* Directions for this task
Without carrying over a single picture, write out the records below exactly.

* Record set
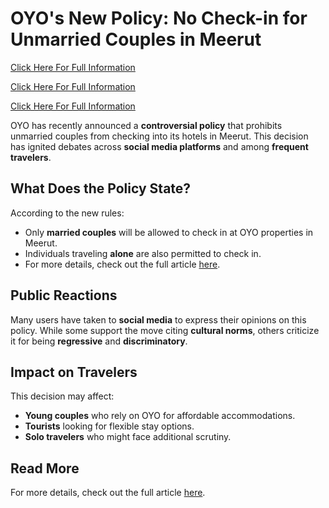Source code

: # OYO's New Policy: No Check-in for Unmarried Couples in Meerut
[Click Here For Full Information ](https://vicharkendra.com/new-oyo-policy-no-check-in-for-unmarried-couples-in-meerut-starting-now/)


[Click Here For Full Information ](https://vicharkendra.com/new-oyo-policy-no-check-in-for-unmarried-couples-in-meerut-starting-now/)


[Click Here For Full Information ](https://vicharkendra.com/new-oyo-policy-no-check-in-for-unmarried-couples-in-meerut-starting-now/)

OYO has recently announced a **controversial policy** that prohibits unmarried couples from checking into its hotels in Meerut. This decision has ignited debates across **social media platforms** and among **frequent travelers**.

## What Does the Policy State?

According to the new rules:
- Only **married couples** will be allowed to check in at OYO properties in Meerut.
- Individuals traveling **alone** are also permitted to check in.
- For more details, check out the full article [here](https://vicharkendra.com/new-oyo-policy-no-check-in-for-unmarried-couples-in-meerut-starting-now/).

## Public Reactions

Many users have taken to **social media** to express their opinions on this policy. While some support the move citing **cultural norms**, others criticize it for being **regressive** and **discriminatory**.

## Impact on Travelers

This decision may affect:
- **Young couples** who rely on OYO for affordable accommodations.
- **Tourists** looking for flexible stay options.
- **Solo travelers** who might face additional scrutiny.

## Read More

For more details, check out the full article [here](https://vicharkendra.com/new-oyo-policy-no-check-in-for-unmarried-couples-in-meerut-starting-now/).


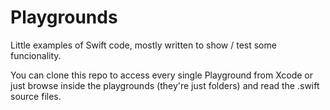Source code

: # Playgrounds

Little examples of Swift code, mostly written to show / test some funcionality.

You can clone this repo to access every single Playground from Xcode or just browse inside the playgrounds (they're just folders) and read the .swift source files.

* Exercise response
Source code

: # OYO's New Policy: No Check-in for Unmarried Couples in Meerut
[Click Here For Full Information ](https://vicharkendra.com/new-oyo-policy-no-check-in-for-unmarried-couples-in-meerut-starting-now/)


[Click Here For Full Information ](https://vicharkendra.com/new-oyo-policy-no-check-in-for-unmarried-couples-in-meerut-starting-now/)


[Click Here For Full Information ](https://vicharkendra.com/new-oyo-policy-no-check-in-for-unmarried-couples-in-meerut-starting-now/)

OYO has recently announced a **controversial policy** that prohibits unmarried couples from checking into its hotels in Meerut. This decision has ignited debates across **social media platforms** and among **frequent travelers**.

## What Does the Policy State?

According to the new rules:
- Only **married couples** will be allowed to check in at OYO properties in Meerut.
- Individuals traveling **alone** are also permitted to check in.
- For more details, check out the full article [here](https://vicharkendra.com/new-oyo-policy-no-check-in-for-unmarried-couples-in-meerut-starting-now/).

## Public Reactions

Many users have taken to **social media** to express their opinions on this policy. While some support the move citing **cultural norms**, others criticize it for being **regressive** and **discriminatory**.

## Impact on Travelers

This decision may affect:
- **Young couples** who rely on OYO for affordable accommodations.
- **Tourists** looking for flexible stay options.
- **Solo travelers** who might face additional scrutiny.

## Read More

For more details, check out the full article [here](https://vicharkendra.com/new-oyo-policy-no-check-in-for-unmarried-couples-in-meerut-starting-now/).


Source code

: # Playgrounds

Little examples of Swift code, mostly written to show / test some funcionality.

You can clone this repo to access every single Playground from Xcode or just browse inside the playgrounds (they're just folders) and read the .swift source files.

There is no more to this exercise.